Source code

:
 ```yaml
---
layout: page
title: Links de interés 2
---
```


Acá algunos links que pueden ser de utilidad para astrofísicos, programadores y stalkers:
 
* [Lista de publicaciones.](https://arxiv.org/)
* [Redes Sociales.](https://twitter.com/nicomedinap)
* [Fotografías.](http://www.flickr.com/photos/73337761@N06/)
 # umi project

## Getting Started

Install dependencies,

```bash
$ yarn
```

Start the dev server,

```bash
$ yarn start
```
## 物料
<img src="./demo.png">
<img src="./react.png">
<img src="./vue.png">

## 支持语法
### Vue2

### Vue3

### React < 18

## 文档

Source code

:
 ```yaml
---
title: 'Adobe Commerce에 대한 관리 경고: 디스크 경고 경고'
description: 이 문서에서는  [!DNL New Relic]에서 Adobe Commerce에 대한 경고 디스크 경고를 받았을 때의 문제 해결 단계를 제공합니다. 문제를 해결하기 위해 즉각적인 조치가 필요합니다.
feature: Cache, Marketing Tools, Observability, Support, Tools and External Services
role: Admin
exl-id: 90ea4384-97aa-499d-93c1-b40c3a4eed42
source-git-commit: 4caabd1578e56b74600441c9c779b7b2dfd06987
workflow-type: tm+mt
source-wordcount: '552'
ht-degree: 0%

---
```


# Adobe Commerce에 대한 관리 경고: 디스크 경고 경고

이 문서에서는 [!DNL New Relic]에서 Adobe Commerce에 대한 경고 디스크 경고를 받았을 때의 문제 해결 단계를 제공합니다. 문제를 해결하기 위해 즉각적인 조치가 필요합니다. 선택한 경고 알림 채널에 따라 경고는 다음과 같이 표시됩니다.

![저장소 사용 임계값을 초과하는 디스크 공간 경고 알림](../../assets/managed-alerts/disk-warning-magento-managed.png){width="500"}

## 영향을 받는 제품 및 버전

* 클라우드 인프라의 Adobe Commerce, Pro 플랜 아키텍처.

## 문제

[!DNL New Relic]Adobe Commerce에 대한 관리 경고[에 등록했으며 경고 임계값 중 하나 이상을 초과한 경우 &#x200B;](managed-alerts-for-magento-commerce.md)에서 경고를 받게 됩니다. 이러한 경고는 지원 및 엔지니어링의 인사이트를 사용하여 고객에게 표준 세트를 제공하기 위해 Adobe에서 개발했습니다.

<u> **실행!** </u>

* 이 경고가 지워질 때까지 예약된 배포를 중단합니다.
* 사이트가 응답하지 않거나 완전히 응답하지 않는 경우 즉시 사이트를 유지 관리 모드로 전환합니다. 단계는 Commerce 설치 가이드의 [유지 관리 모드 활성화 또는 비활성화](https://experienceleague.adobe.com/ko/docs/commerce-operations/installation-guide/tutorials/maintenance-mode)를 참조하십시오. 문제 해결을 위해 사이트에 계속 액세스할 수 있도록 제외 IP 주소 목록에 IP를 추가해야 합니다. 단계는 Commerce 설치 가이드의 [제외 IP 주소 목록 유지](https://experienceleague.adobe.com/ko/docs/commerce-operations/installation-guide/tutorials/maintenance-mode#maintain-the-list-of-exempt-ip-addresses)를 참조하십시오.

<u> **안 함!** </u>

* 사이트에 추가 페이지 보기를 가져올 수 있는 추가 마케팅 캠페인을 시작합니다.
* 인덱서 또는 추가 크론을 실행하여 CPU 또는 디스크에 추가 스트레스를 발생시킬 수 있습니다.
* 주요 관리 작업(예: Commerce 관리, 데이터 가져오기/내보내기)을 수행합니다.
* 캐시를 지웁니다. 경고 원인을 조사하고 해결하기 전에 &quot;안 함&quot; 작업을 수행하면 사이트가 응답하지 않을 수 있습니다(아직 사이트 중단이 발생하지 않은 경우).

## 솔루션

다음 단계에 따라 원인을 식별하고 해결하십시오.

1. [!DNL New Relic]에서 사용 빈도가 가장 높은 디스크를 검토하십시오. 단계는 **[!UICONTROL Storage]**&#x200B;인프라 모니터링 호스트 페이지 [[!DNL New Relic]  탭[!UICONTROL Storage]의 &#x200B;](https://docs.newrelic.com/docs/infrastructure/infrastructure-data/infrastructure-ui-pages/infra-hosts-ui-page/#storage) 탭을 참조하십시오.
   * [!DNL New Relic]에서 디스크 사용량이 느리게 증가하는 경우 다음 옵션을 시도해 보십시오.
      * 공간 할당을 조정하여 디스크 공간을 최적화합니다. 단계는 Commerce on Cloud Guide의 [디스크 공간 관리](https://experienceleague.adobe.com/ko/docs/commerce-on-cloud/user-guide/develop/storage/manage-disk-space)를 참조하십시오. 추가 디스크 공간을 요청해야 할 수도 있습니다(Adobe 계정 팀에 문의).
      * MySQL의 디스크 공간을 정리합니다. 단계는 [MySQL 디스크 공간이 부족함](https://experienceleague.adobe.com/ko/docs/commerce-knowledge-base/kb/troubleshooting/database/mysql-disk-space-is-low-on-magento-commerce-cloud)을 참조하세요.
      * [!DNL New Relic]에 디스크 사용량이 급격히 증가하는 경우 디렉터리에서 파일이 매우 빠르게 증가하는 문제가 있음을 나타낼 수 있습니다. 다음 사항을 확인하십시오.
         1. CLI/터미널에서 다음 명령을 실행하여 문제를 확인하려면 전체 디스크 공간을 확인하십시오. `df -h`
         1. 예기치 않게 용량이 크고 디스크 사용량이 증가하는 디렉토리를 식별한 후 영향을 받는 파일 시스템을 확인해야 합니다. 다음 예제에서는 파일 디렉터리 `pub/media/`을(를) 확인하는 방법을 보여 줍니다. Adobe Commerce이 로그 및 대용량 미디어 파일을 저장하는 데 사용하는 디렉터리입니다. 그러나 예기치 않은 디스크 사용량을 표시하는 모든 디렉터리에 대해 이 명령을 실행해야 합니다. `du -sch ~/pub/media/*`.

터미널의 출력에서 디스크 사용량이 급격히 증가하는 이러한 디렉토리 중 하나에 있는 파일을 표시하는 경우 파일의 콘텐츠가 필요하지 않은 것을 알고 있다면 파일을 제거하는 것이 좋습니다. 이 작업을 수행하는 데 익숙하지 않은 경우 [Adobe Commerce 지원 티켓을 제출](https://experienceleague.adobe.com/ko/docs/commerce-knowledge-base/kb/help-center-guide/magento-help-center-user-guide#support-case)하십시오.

++++++++++

### Your task
Exactly how many lines of the material contain the word "사이트가"? Write the number alone.

### Output of the task
2